━━━━━ Supplied entries ━━━━━
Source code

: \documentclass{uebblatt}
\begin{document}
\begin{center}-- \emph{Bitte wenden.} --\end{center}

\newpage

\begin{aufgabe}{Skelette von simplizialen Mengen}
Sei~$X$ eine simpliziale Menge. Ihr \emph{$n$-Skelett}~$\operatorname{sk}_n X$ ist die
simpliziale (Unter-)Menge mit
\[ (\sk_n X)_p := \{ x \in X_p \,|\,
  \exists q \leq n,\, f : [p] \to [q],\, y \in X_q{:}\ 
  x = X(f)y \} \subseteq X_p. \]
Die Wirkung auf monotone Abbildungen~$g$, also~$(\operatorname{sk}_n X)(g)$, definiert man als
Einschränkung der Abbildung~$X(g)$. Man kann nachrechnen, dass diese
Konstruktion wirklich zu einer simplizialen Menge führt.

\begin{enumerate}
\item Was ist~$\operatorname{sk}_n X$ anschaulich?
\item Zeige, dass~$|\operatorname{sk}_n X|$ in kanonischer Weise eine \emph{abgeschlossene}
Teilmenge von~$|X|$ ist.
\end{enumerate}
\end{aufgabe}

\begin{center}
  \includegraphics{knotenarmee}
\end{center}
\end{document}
━━━━━
Aim of the task >>
Which lines in the records above include the word "item"? Copy them out.

Problem solution >>
\item Was ist~$\operatorname{sk}_n X$ anschaulich?
\item Zeige, dass~$|\operatorname{sk}_n X|$ in kanonischer Weise eine \emph{abgeschlossene}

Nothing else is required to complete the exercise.